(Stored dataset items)
__________

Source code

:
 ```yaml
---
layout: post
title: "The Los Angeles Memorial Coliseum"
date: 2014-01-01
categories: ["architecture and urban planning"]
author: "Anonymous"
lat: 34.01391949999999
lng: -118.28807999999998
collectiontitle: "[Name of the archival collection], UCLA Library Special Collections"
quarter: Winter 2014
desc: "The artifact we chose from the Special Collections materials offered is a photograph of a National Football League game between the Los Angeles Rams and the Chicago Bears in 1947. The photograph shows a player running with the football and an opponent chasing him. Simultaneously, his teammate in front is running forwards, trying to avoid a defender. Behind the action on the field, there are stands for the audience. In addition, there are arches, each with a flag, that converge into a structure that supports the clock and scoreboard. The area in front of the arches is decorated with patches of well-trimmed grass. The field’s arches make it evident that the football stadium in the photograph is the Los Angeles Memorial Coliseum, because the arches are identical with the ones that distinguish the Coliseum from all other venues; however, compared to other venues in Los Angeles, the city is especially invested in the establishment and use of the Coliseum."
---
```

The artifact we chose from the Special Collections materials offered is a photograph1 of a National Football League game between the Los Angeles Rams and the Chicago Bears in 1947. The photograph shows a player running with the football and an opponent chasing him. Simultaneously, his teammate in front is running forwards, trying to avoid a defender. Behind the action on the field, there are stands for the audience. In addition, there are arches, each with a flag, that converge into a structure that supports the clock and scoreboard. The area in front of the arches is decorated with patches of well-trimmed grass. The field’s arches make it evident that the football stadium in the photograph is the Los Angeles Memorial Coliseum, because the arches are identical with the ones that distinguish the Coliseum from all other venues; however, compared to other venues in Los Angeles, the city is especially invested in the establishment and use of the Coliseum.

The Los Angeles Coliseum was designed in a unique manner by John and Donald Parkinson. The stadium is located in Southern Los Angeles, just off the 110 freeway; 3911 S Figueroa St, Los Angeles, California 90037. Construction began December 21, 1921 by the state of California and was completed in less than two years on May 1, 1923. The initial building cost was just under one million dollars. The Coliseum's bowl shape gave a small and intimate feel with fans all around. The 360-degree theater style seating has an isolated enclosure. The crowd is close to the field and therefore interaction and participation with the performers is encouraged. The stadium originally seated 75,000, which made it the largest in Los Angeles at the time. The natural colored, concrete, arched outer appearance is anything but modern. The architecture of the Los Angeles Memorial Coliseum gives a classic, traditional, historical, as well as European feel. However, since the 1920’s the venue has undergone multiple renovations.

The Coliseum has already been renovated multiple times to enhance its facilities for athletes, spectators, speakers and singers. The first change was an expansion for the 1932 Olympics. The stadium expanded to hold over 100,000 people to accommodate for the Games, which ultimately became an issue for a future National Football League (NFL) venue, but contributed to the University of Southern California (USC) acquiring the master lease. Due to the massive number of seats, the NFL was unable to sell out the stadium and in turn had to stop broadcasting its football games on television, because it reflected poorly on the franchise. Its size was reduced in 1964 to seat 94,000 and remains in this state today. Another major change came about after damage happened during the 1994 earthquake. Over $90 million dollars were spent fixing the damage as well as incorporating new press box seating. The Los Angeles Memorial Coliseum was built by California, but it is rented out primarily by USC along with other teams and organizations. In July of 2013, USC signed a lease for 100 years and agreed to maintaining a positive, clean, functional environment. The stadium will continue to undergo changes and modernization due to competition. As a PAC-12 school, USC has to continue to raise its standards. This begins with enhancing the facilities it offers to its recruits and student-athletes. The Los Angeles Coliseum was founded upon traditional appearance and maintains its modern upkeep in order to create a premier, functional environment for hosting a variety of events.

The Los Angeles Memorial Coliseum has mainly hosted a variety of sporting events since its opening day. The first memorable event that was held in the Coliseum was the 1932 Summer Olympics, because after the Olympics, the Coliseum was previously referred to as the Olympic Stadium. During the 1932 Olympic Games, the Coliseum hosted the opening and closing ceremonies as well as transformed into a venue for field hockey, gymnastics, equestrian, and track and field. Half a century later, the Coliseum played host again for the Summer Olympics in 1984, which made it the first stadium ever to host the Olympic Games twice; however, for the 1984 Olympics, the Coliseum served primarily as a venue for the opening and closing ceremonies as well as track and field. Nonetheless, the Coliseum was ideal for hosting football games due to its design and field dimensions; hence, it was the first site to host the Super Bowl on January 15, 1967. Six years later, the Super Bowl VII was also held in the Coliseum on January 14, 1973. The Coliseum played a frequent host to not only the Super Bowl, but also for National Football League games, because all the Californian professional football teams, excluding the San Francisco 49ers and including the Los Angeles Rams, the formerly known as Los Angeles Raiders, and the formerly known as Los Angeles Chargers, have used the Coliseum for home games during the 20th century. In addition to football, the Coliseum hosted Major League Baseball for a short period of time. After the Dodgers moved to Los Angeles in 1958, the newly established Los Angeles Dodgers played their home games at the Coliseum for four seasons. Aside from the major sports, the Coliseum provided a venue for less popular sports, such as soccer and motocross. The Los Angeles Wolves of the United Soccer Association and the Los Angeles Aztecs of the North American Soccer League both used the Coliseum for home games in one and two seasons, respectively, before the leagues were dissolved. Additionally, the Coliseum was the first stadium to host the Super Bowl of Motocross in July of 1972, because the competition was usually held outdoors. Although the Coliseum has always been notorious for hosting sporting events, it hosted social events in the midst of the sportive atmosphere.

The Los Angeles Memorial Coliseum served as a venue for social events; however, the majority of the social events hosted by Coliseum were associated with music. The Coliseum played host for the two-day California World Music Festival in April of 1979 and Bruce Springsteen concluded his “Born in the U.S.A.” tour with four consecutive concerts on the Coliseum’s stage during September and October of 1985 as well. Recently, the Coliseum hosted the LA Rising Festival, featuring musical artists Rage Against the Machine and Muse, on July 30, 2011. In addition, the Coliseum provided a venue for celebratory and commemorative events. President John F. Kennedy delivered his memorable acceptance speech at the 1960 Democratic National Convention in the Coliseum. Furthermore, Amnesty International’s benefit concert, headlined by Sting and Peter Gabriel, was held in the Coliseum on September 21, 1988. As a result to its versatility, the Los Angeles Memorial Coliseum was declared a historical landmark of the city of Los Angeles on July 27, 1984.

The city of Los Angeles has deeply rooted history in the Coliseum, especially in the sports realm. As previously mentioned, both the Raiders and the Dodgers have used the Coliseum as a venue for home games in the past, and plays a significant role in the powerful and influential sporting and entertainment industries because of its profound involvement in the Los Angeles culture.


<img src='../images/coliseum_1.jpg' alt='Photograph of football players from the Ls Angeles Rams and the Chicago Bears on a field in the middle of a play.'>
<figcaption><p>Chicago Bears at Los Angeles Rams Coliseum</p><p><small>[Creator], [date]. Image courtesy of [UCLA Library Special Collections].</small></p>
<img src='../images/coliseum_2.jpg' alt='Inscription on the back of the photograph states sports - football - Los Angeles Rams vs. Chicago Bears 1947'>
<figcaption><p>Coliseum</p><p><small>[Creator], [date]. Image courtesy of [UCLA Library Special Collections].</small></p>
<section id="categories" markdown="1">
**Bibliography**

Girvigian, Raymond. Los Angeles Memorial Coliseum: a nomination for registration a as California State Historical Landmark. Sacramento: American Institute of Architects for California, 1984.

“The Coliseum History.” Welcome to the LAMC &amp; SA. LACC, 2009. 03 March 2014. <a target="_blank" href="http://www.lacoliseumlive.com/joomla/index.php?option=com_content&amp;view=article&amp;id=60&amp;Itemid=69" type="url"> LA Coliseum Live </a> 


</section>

__________

*Task:* Among the entries above, which lines include "courtesy"? List them all.

*Reply to the task:*
<figcaption><p>Chicago Bears at Los Angeles Rams Coliseum</p><p><small>[Creator], [date]. Image courtesy of [UCLA Library Special Collections].</small></p>
<figcaption><p>Coliseum</p><p><small>[Creator], [date]. Image courtesy of [UCLA Library Special Collections].</small></p>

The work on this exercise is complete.